Moreover, by providing a film thickness measuring region in which the metal layer is not patterned on the piezoelectric substrate, the film thickness of the transparent insulating layer can be measured immediately after film formation by an ellipsometer. Since more accurate film thickness with less variation compared to the thickness measurement device can be obtained, the reliability of the device can be improved without causing defects after the surface acoustic wave device is manufactured. It is not necessary to form a film, and the film thickness measurement value can be quickly obtained after the transparent insulating layer is formed, and the production control can be performed efficiently.

Furthermore, the film thickness measurement by the ellipsometer can be performed directly on the substrate to be manufactured, not on the dummy substrate, and the reliability of the data can be improved to improve the accuracy of the measured value, and the occurrence of defects can be more reliably caused. The production efficiency can be improved also by preventing it. In addition, the production of dummy substrates becomes unnecessary,
The production efficiency is significantly improved.

[Brief description of drawings]

FIG. 1 is a schematic plan view showing an array of metal electrode patterns and exposed portions of a piezoelectric substrate formed on a piezoelectric substrate according to an embodiment of the present invention.
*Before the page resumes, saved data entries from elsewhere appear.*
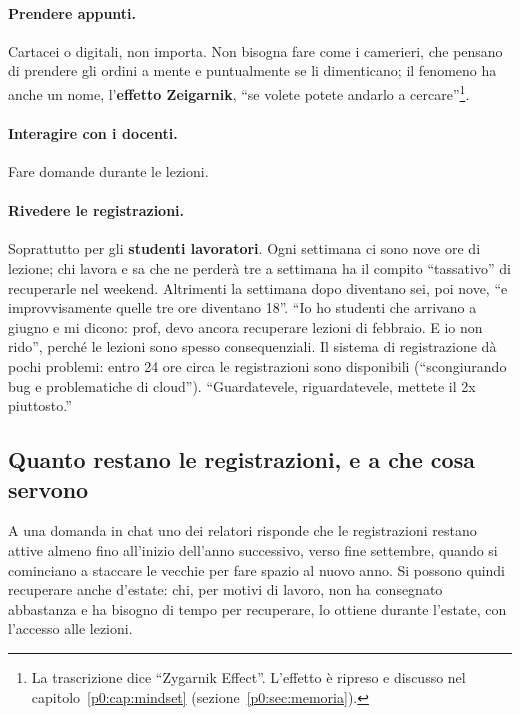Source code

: \paragraph{Prendere appunti.} Cartacei o digitali, non importa. Non bisogna
fare come i camerieri, che pensano di prendere gli ordini a mente e
puntualmente se li dimenticano; il fenomeno ha anche un nome, l'\textbf{effetto
Zeigarnik}, ``se volete potete andarlo a cercare''\footnote{La trascrizione
dice ``Zygarnik Effect''. L'effetto è ripreso e discusso nel
capitolo~\ref{p0:cap:mindset} (sezione~\ref{p0:sec:memoria}).}.

\paragraph{Interagire con i docenti.} Fare domande durante le lezioni.

\paragraph{Rivedere le registrazioni.} Soprattutto per gli
\textbf{studenti lavoratori}. Ogni settimana ci sono nove ore di lezione; chi
lavora e sa che ne perderà tre a settimana ha il compito ``tassativo'' di
recuperarle nel weekend. Altrimenti la settimana dopo diventano sei, poi
nove, ``e improvvisamente quelle tre ore diventano 18''. ``Io ho studenti che
arrivano a giugno e mi dicono: prof, devo ancora recuperare lezioni di
febbraio. E io non rido'', perché le lezioni sono spesso consequenziali. Il
sistema di registrazione dà pochi problemi: entro 24 ore circa le
registrazioni sono disponibili (``scongiurando bug e problematiche di
cloud''). ``Guardatevele, riguardatevele, mettete il 2x piuttosto.''

\subsection{Quanto restano le registrazioni, e a che cosa servono}

A una domanda in chat uno dei relatori risponde che le registrazioni restano
attive almeno fino all'inizio dell'anno successivo, verso fine settembre,
quando si cominciano a staccare le vecchie per fare spazio al nuovo anno.
Si possono quindi recuperare anche d'estate: chi, per motivi di lavoro, non
ha consegnato abbastanza e ha bisogno di tempo per recuperare, lo ottiene
durante l'estate, con l'accesso alle lezioni.


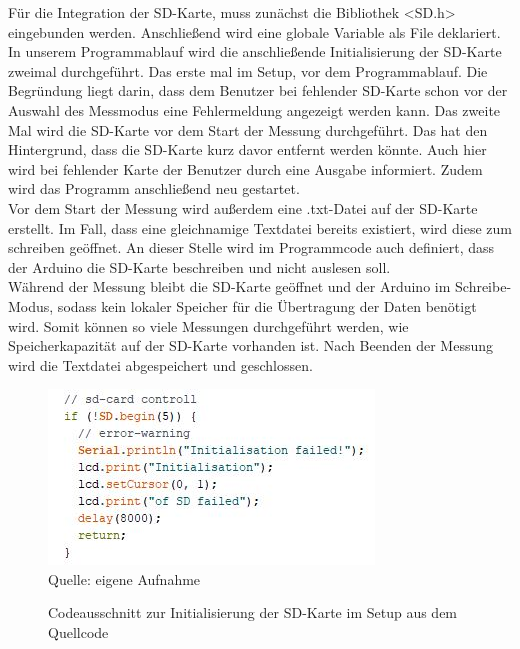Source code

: Für die Integration der SD-Karte, muss zunächst die Bibliothek <SD.h> eingebunden werden. Anschließend wird eine globale Variable als File deklariert. In unserem Programmablauf wird die anschließende Initialisierung der SD-Karte zweimal durchgeführt. Das erste mal im Setup, vor dem Programmablauf. Die Begründung liegt darin, dass dem Benutzer bei fehlender SD-Karte schon vor der Auswahl des Messmodus eine Fehlermeldung angezeigt werden kann. Das zweite Mal wird die SD-Karte vor dem Start der Messung durchgeführt. Das hat den Hintergrund, dass die SD-Karte kurz davor entfernt werden könnte. Auch hier wird bei fehlender Karte der Benutzer durch eine Ausgabe informiert. Zudem wird das Programm anschließend neu gestartet. \\
Vor dem Start der Messung wird außerdem eine .txt-Datei auf der SD-Karte erstellt. Im Fall, dass eine gleichnamige Textdatei bereits existiert, wird diese zum schreiben geöffnet. An dieser Stelle wird im Programmcode auch definiert, dass der Arduino die SD-Karte beschreiben und nicht auslesen soll. \\
Während der Messung bleibt die SD-Karte geöffnet und der Arduino im Schreibe-Modus, sodass kein lokaler Speicher für die Übertragung der Daten benötigt wird. Somit können so viele Messungen durchgeführt werden, wie Speicherkapazität auf der SD-Karte vorhanden ist. Nach Beenden der Messung wird die Textdatei abgespeichert und geschlossen. \\

\begin{figure}[!hbt]
	\centering
	\includegraphics[width=0.6\linewidth]{Images/sdSetup}
	\footnotesize{\\ Quelle: eigene Aufnahme}
	\caption{Codeausschnitt zur Initialisierung der SD-Karte im Setup aus dem Quellcode}
	\label{fig:SD_Setup}
\end{figure}

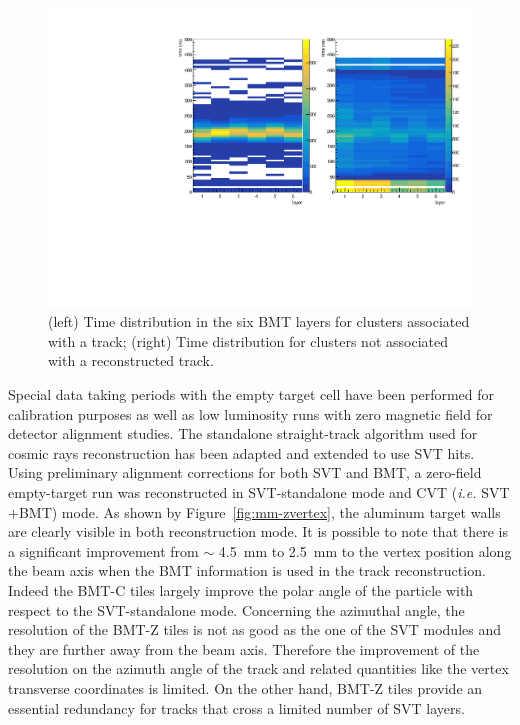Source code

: \begin{figure}[htb]
 \includegraphics[width=\columnwidth,keepaspectratio]{images/align_cls_time.pdf}
 \caption{(left) Time distribution in the six BMT layers for clusters associated with a track; (right) Time distribution for clusters not associated with a reconstructed track.}
 \label{fig:mm-beam_cls_time}
\end{figure}


Special data taking periods with the empty target cell have been performed for calibration purposes as well as low luminosity runs with zero magnetic field for detector alignment studies. The standalone straight-track algorithm used for cosmic rays reconstruction has been adapted and extended to use SVT hits. Using preliminary alignment corrections for both SVT and BMT, a zero-field empty-target run was reconstructed in SVT-standalone mode and CVT (\emph{i.e.} SVT$+$BMT) mode. As shown by Figure~\ref{fig:mm-zvertex}, the aluminum target walls are clearly visible in both reconstruction mode. It is possible to note that there is a significant improvement from $\sim$ 4.5~mm to 2.5~mm to the vertex position along the beam axis when the BMT information is used in the track reconstruction. Indeed the BMT-C tiles largely improve the polar angle of the particle with respect to the SVT-standalone mode. Concerning the azimuthal angle, the resolution of the BMT-Z tiles is not as good as the one of the SVT modules and they are further away from the beam axis. Therefore the improvement of the resolution on the azimuth angle of the track and related quantities like the  vertex transverse coordinates is limited. On the other hand, BMT-Z tiles provide an essential redundancy for tracks that cross a limited number of SVT layers.

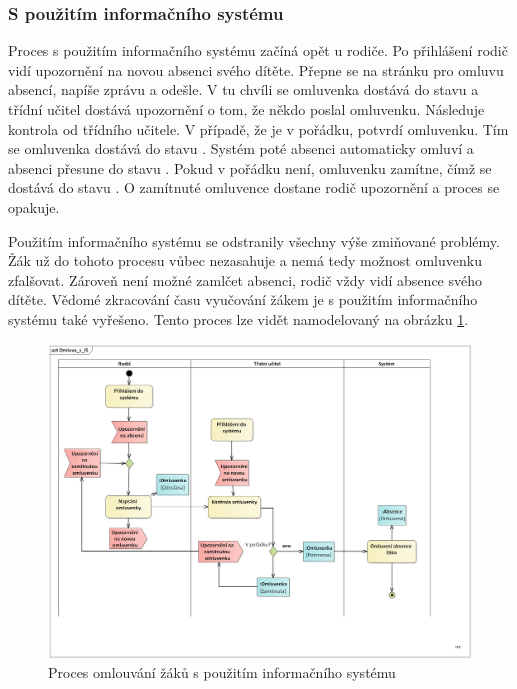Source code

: \subsubsection*{S použitím informačního systému}
Proces s použitím informačního systému začíná opět u rodiče. Po přihlášení rodič vidí upozornění na novou absenci svého dítěte. Přepne se na stránku pro omluvu absencí, napíše zprávu a odešle. V tu chvíli se omluvenka dostává do stavu  a třídní učitel dostává upozornění o tom, že někdo poslal omluvenku. Následuje kontrola od třídního učitele. V případě, že je v pořádku, potvrdí omluvenku. Tím se omluvenka dostává do stavu . Systém poté absenci automaticky omluví a absenci přesune do stavu . Pokud v pořádku není, omluvenku zamítne, čímž se dostává do stavu . O zamítnuté omluvence dostane rodič upozornění a proces se opakuje.

Použitím informačního systému se odstranily všechny výše zmiňované problémy. Žák už do tohoto procesu vůbec nezasahuje a nemá tedy možnost omluvenku zfalšovat. Zároveň není možné zamlčet absenci, rodič vždy vidí absence svého dítěte. Vědomé zkracování času vyučování žákem je s použitím informačního systému také vyřešeno.
Tento proces lze vidět namodelovaný na obrázku \ref{omluva_s_IS}.
\clearpage

\begin{figure}[H]
	\centering
	\includegraphics[width=\textwidth]{images/Omluva_s_IS.png}
	\caption{Proces omlouvání žáků s použitím informačního systému}
	\label{omluva_s_IS}
\end{figure}


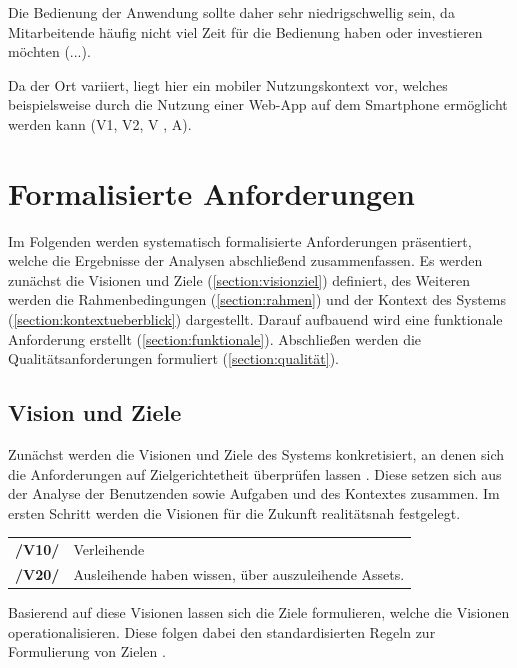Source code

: Die Bedienung der Anwendung sollte daher sehr niedrigschwellig sein, da Mitarbeitende häufig nicht
viel Zeit für die Bedienung haben oder investieren möchten (...).

Da der Ort variiert, liegt hier ein mobiler Nutzungskontext vor, welches beispielsweise durch die
Nutzung einer Web-App auf dem Smartphone ermöglicht werden kann (V1, V2, V , A).



\section{Formalisierte Anforderungen}
\label{section:anforderung}

Im Folgenden werden systematisch formalisierte Anforderungen präsentiert, welche die Ergebnisse der
Analysen abschließend zusammenfassen. Es werden zunächst die Visionen und Ziele
(\ref{section:visionziel}) definiert, des Weiteren werden die Rahmenbedingungen
(\ref{section:rahmen}) und der Kontext des Systems (\ref{section:kontextueberblick}) dargestellt.
Darauf aufbauend wird eine funktionale Anforderung erstellt (\ref{section:funktionale}). Abschließen
werden die Qualitätsanforderungen formuliert (\ref{section:qualität}).


\subsection*{Vision und Ziele}
\label{section:visionziel}
Zunächst werden die Visionen und Ziele des Systems konkretisiert, an denen sich die Anforderungen
auf Zielgerichtetheit überprüfen lassen \cite{balzert2009}. Diese setzen sich aus der Analyse der
Benutzenden sowie Aufgaben und des Kontextes zusammen. Im ersten Schritt werden die Visionen für die
Zukunft realitätsnah festgelegt.



\begin{center}
        \renewcommand{\arraystretch}{1.5}
        \begin{tabular}{p{}p{}}
                \hline
                \textbf{/V10/} & Verleihende \\
                \textbf{/V20/} & Ausleihende haben wissen, über auszuleihende Assets.
                \\
                \hline
        \end{tabular}
\end{center}

Basierend auf diese Visionen lassen sich die Ziele formulieren, welche die Visionen
operationalisieren. Diese folgen dabei den standardisierten Regeln zur Formulierung von Zielen
\cite{pohl_requirements_2008}.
FIG. 2 is a schematic cross-sectional view showing a state in which protective films are formed in regions A and B formed on a piezoelectric substrate according to a position example of the present invention.

FIG. 3 is a plan view showing a surface acoustic wave device according to an embodiment of the present invention.

FIG. 4 is a flowchart showing a process of forming a metal electrode according to an embodiment of the present invention.

[Explanation of symbols]

10 ... Piezoelectric substrate 11 ... Metal electrode 12 ... Surface acoustic wave element 16 ... Protective film

Claims (4)

(57) [Claims] 1. A step of forming a metal electrode portion on a piezoelectric substrate, a step of selectively removing the metal electrode portion to form a comb-shaped electrode, and a main electrode on which the comb-shaped electrode of the piezoelectric substrate is formed. Forming a transparent insulating layer covering the surface, and injecting polarized light into a region where the transparent insulating layer is directly deposited on the piezoelectric substrate without interposing the comb electrodes, and measuring reflected polarized light from the region. And a step of detecting the film thickness of the transparent insulating layer. 2. The method of manufacturing a surface acoustic wave device according to claim 1, wherein the transparent insulating layer is a silicon oxide layer. 3. The area into which polarized light is incident has a diameter of 3 m.
The method of manufacturing a surface acoustic wave device according to claim 1, wherein a circle of m can be included. 4. The method of manufacturing a surface acoustic wave device according to claim 1, wherein the region where polarized light is incident is surrounded by a region where the comb electrode is formed.